# Curiosity🙃



## Longandhard (Nov 27, 2016)

Hey guys just out of curiosity what's the highest your test levels have been, and at what amount was you taking? A long time ago I read an interesting article from MD I believe on a study of different peoples levels with different doses.


----------



## Megatron28 (Nov 27, 2016)

Here are results from a study.

http://m.ajpendo.physiology.org/content/281/6/E1172/T2.expansion.html


----------



## Runningwild (Nov 27, 2016)

Sorry man I never get the specific levels tested for my test just get an abnormal because my results are greater than 1400 each time


----------



## Longandhard (Nov 27, 2016)

Thanks for the input guys!


----------



## PillarofBalance (Nov 27, 2016)

Over 9000!!!!!!!!


----------



## NbleSavage (Nov 27, 2016)

When I'm cruising (think 200 Mg weekly) my levels tend to be 900-1200.
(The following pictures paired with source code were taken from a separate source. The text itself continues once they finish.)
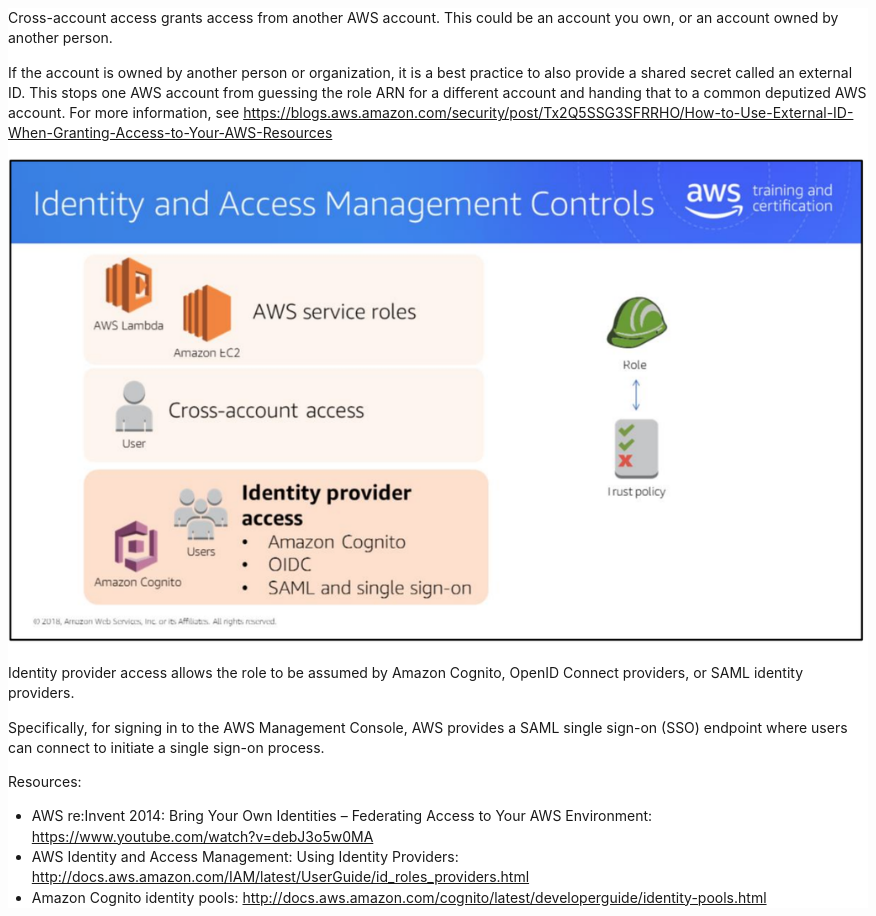 Cross-account access grants access from another AWS account. This could be an account you own, or an account owned by another person.

If the account is owned by another person or organization, it is a best practice to also provide a shared secret called an external ID. This stops one AWS account from guessing the role ARN for a different account and handing that to a common deputized AWS account. For more information, see <https://blogs.aws.amazon.com/security/post/Tx2Q5SSG3SFRRHO/How-to-Use-External-ID-When-Granting-Access-to-Your-AWS-Resources>

![0382](./images/sap-exam-guide-0382.png)

Identity provider access allows the role to be assumed by Amazon Cognito, OpenID Connect providers, or SAML identity providers.

Specifically, for signing in to the AWS Management Console, AWS provides a SAML single sign-on (SSO) endpoint where users can connect to initiate a single sign-on process.

Resources:

- AWS re:Invent 2014: Bring Your Own Identities – Federating Access to Your AWS Environment: <https://www.youtube.com/watch?v=debJ3o5w0MA>
- AWS Identity and Access Management: Using Identity Providers: <http://docs.aws.amazon.com/IAM/latest/UserGuide/id_roles_providers.html>
- Amazon Cognito identity pools: <http://docs.aws.amazon.com/cognito/latest/developerguide/identity-pools.html>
On a blast, its like RW said - off the chart.


----------



## snake (Nov 27, 2016)

200 mg TRT holds me around 800-900. 300 mg will peak me out over 1,200.


----------



## SkinnyAssShotgun (Nov 29, 2016)

TRT snake?


----------



## corvettels3 (Dec 6, 2016)

TRT 100mg puts me in the 800's


----------



## CardinalJacked (Dec 6, 2016)

I'm at 447 #natty


----------



## Longandhard (Dec 6, 2016)

CardinalJacked said:


> I'm at 447 #natty



I was 209 before I even used replacement or any drugs lmao


----------



## ECKSRATED (Dec 6, 2016)

I thought this was an I'm coming out thread.


----------



## Longandhard (Dec 6, 2016)

ECKSRATED said:


> I thought this was an I'm coming out thread.



Because it is


----------



## ECKSRATED (Dec 6, 2016)

Longandhard said:


> Because it is



Oh nice. Well what's his name?


----------